Submitted: 8 years ago.
Category: Dog Veterinary
Expert:  Dr Pete replied 8 years ago.
I'm unsure how sure you are that this is an injury. I guess if you saw the actual event...a stumble, caught her foot in some way, something dropped on the toe......then we could be fairly sure it was an injury. The reason I say this is that a swollen toe could also be an infection. Nonetheless, a vet is still needed to treat that.
So let's presume this is an injury and toe injuries are common. The outside toe of the back leg (the pinky) is the most common toe to be injured because the back leg often gets thrown out sideways and collides with soild objects. The injury will be one of three types:
1. A fractured toe.
2. A dislocation.
3. A soft tissue reaction (sprain, etc).
Fractured toes are often only treated with rest and perhaps some bandaging to lend some support and relieve discomfort. Setting the fracture is rarely done. Many broken toes are simply left to heal all on their own.

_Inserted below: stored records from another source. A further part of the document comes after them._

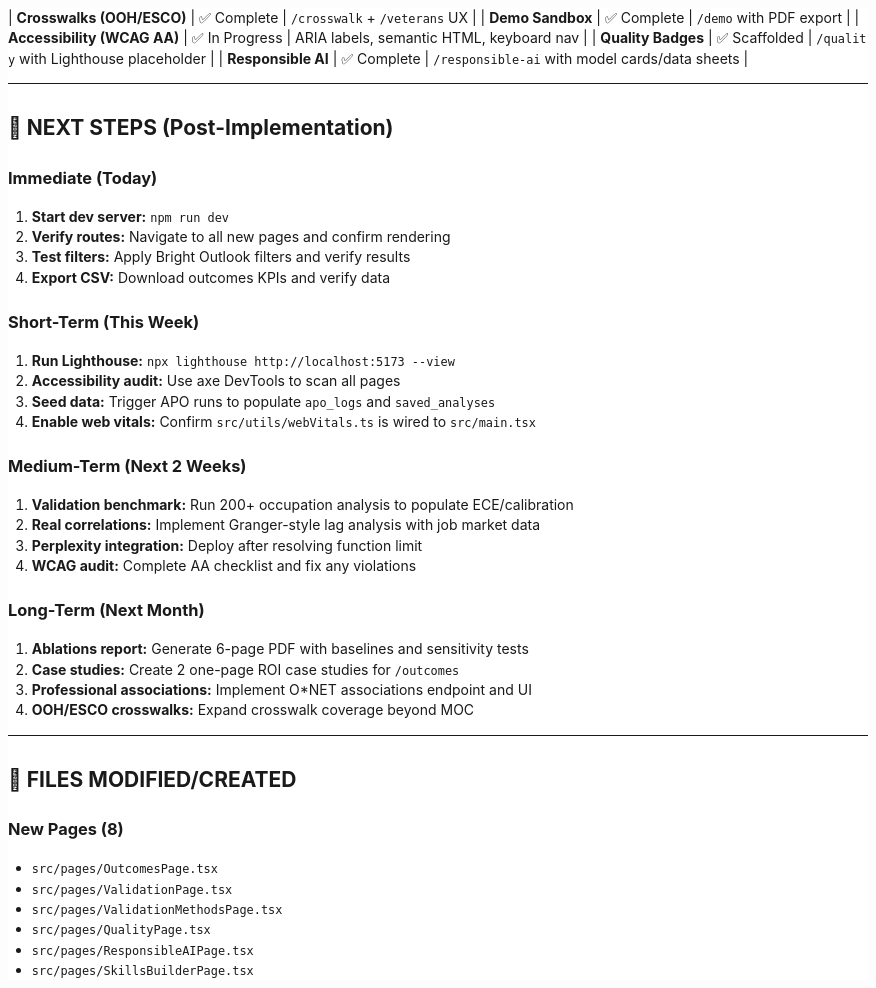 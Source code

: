 | **Crosswalks (OOH/ESCO)** | ✅ Complete | `/crosswalk` + `/veterans` UX |
| **Demo Sandbox** | ✅ Complete | `/demo` with PDF export |
| **Accessibility (WCAG AA)** | ✅ In Progress | ARIA labels, semantic HTML, keyboard nav |
| **Quality Badges** | ✅ Scaffolded | `/quality` with Lighthouse placeholder |
| **Responsible AI** | ✅ Complete | `/responsible-ai` with model cards/data sheets |

---

## 🎯 NEXT STEPS (Post-Implementation)

### Immediate (Today)
1. **Start dev server:** `npm run dev`
2. **Verify routes:** Navigate to all new pages and confirm rendering
3. **Test filters:** Apply Bright Outlook filters and verify results
4. **Export CSV:** Download outcomes KPIs and verify data

### Short-Term (This Week)
1. **Run Lighthouse:** `npx lighthouse http://localhost:5173 --view`
2. **Accessibility audit:** Use axe DevTools to scan all pages
3. **Seed data:** Trigger APO runs to populate `apo_logs` and `saved_analyses`
4. **Enable web vitals:** Confirm `src/utils/webVitals.ts` is wired to `src/main.tsx`

### Medium-Term (Next 2 Weeks)
1. **Validation benchmark:** Run 200+ occupation analysis to populate ECE/calibration
2. **Real correlations:** Implement Granger-style lag analysis with job market data
3. **Perplexity integration:** Deploy after resolving function limit
4. **WCAG audit:** Complete AA checklist and fix any violations

### Long-Term (Next Month)
1. **Ablations report:** Generate 6-page PDF with baselines and sensitivity tests
2. **Case studies:** Create 2 one-page ROI case studies for `/outcomes`
3. **Professional associations:** Implement O*NET associations endpoint and UI
4. **OOH/ESCO crosswalks:** Expand crosswalk coverage beyond MOC

---

## 📝 FILES MODIFIED/CREATED

### New Pages (8)
- `src/pages/OutcomesPage.tsx`
- `src/pages/ValidationPage.tsx`
- `src/pages/ValidationMethodsPage.tsx`
- `src/pages/QualityPage.tsx`
- `src/pages/ResponsibleAIPage.tsx`
- `src/pages/SkillsBuilderPage.tsx`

This is often the way with humans too.
We normally replace a dislocated toe "on the spot" when we see the problem if it's reasonably fresh. If the dislocation is old (weeks) often it won't relocate. I see many cases where a dog has lived with a dislocated toe that had never been replaced and it causes no problem.
Soft tissue reactions are usually only treated with anti-inflammatory medications and perhaps some bandaging support.
So, taking all this into account, if this is an injury there is no serious consequences of a delay in having it seen too. Obviously it is better that it's checked just to be sure all is okay and also to ensure it's not an infection problem.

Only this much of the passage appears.